**Task to complete:**
Filter the records for "directory" and keep each line that has it.

Data records:

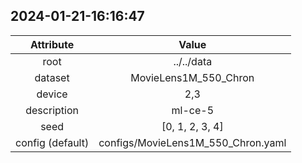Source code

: 
## 2024-01-21-16:16:47 


|  Attribute   |   Value   |
| :-------------: | :-----------: |
|  root  |   ../../data    |
|  dataset  |   MovieLens1M_550_Chron    |
|  device  |   2,3    |
|  description  |   ml-ce-5    |
|  seed  |   [0, 1, 2, 3, 4]    |
|  config (default)  |   configs/MovieLens1M_550_Chron.yaml    |
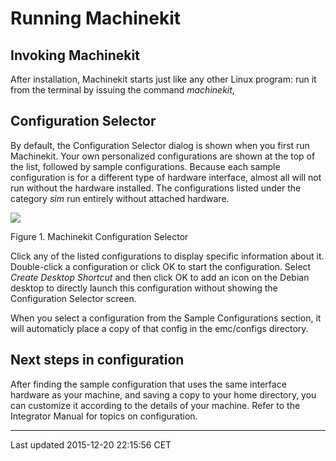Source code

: Running Machinekit
==================

<span id="cha:running-emc"></span>

Invoking Machinekit
-------------------

After installation, Machinekit starts just like any other Linux program: run it from the terminal by issuing the command *machinekit*,

Configuration Selector
----------------------

By default, the Configuration Selector dialog is shown when you first run Machinekit. Your own personalized configurations are shown at the top of the list, followed by sample configurations. Because each sample configuration is for a different type of hardware interface, almost all will not run without the hardware installed. The configurations listed under the category *sim* run entirely without attached hardware.

![](images/configuration-selector.png)

Figure 1. Machinekit Configuration Selector<span id="cap:Machinekit-Configuration-Selector"></span>

Click any of the listed configurations to display specific information about it. Double-click a configuration or click OK to start the configuration. Select *Create Desktop Shortcut* and then click OK to add an icon on the Debian desktop to directly launch this configuration without showing the Configuration Selector screen.

When you select a configuration from the Sample Configurations section, it will automaticly place a copy of that config in the emc/configs directory.

Next steps in configuration
---------------------------

After finding the sample configuration that uses the same interface hardware as your machine, and saving a copy to your home directory, you can customize it according to the details of your machine. Refer to the Integrator Manual for topics on configuration.

------------------------------------------------------------------------

Last updated 2015-12-20 22:15:56 CET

**Response to the task:**
When you select a configuration from the Sample Configurations section, it will automaticly place a copy of that config in the emc/configs directory.
After finding the sample configuration that uses the same interface hardware as your machine, and saving a copy to your home directory, you can customize it according to the details of your machine. Refer to the Integrator Manual for topics on configuration.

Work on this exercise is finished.